- IOC code: PNG (NGY used at these Games)
- NOC: Papua New Guinea Olympic Committee
- Competitors: 6 in 3 sports
- Flag bearer: Wavala Kali
- Medals: Gold 0 Silver 0 Bronze 0 Total 0

Summer Olympics appearances (overview)
- 1976; 1980; 1984; 1988; 1992; 1996; 2000; 2004; 2008; 2012; 2016; 2020; 2024;

= Papua New Guinea at the 1976 Summer Olympics =

Papua New Guinea was represented at the 1976 Summer Olympics in Montreal, Quebec, Canada by the Papua New Guinea Olympic Committee. It was the first time that the country would compete at the Olympics after independence in 1975.
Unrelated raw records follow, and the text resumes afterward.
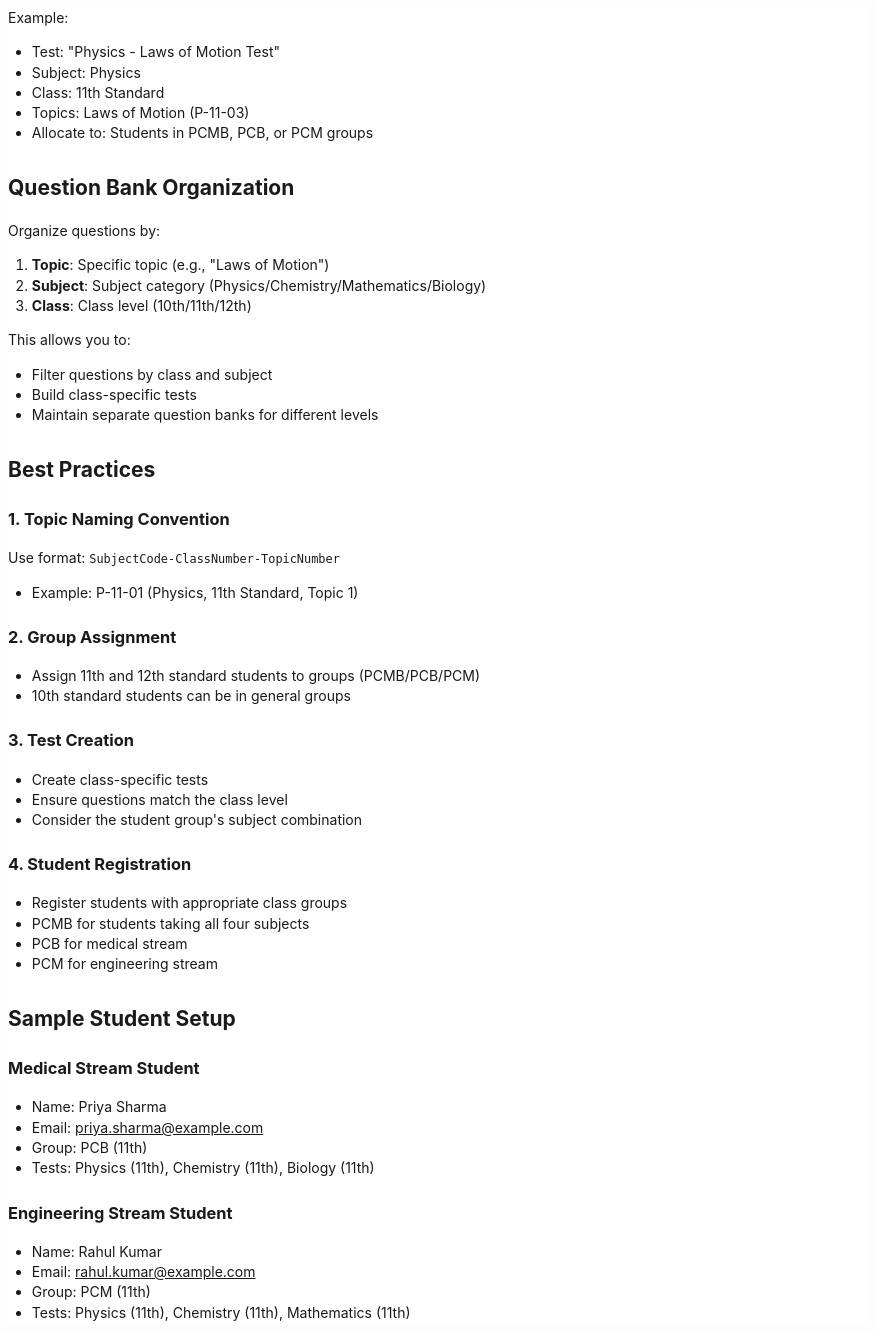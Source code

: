 Example:
- Test: "Physics - Laws of Motion Test"
- Subject: Physics
- Class: 11th Standard
- Topics: Laws of Motion (P-11-03)
- Allocate to: Students in PCMB, PCB, or PCM groups

## Question Bank Organization

Organize questions by:
1. **Topic**: Specific topic (e.g., "Laws of Motion")
2. **Subject**: Subject category (Physics/Chemistry/Mathematics/Biology)
3. **Class**: Class level (10th/11th/12th)

This allows you to:
- Filter questions by class and subject
- Build class-specific tests
- Maintain separate question banks for different levels

## Best Practices

### 1. Topic Naming Convention
Use format: `SubjectCode-ClassNumber-TopicNumber`
- Example: P-11-01 (Physics, 11th Standard, Topic 1)

### 2. Group Assignment
- Assign 11th and 12th standard students to groups (PCMB/PCB/PCM)
- 10th standard students can be in general groups

### 3. Test Creation
- Create class-specific tests
- Ensure questions match the class level
- Consider the student group's subject combination

### 4. Student Registration
- Register students with appropriate class groups
- PCMB for students taking all four subjects
- PCB for medical stream
- PCM for engineering stream

## Sample Student Setup

### Medical Stream Student
- Name: Priya Sharma
- Email: priya.sharma@example.com
- Group: PCB (11th)
- Tests: Physics (11th), Chemistry (11th), Biology (11th)

### Engineering Stream Student
- Name: Rahul Kumar
- Email: rahul.kumar@example.com
- Group: PCM (11th)
- Tests: Physics (11th), Chemistry (11th), Mathematics (11th)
In total, six athletes – all men – represented Papua New Guinea across three different sports including athletics, boxing and shooting.

==Background==
Attempts to have Papua New Guinea recognised by the International Olympic Committee (IOC) began in the 1950s but initial attempts were unsuccessful. The Papua New Guinea Sports Federation was founded in 1961 and Territory of Papua and New Guinea was represented at the 1962 British Empire and Commonwealth Games. However, IOC recognition didn't come until 1974 and Papua New Guinea made their Olympic debut at the 1976 Summer Olympics in Montreal, Quebec, Canada.

==Competitors==
In total, six athletes represented Papua New Guinea at the 1976 Summer Olympics in Montreal, Quebec, Canada across three different sports. The first athletes to represent Papua New Guinea at the Olympics included John Kokinai from Bougainville.

| Sport | Men | Women | Total |
|---|---|---|---|
| Athletics | 3 | 0 | 3 |
| Boxing | 2 | — | 2 |
| Shooting | 1 | 0 | 1 |
| Total | 6 | 0 | 6 |

==Athletics==

In total, three Papua New Guinean athletes participated in the athletics events – Wavala Kali in the men's 100 m, the men's 200 m and the men's 400 m, John Kokinai in the men's 5,000 m and the men's marathon and Tau John Tokwepota in the men's 10,000 m and the men's marathon.

==Boxing==

In total, two Papua New Guinean athletes participated in the boxing events – Tumat Sogolik in the bantamweight category and Zoffa Yarawi in the light flyweight category.

==Shooting==

In total, one Papua New Guinean athlete participated in the shooting events – Trevan Clough in the trap.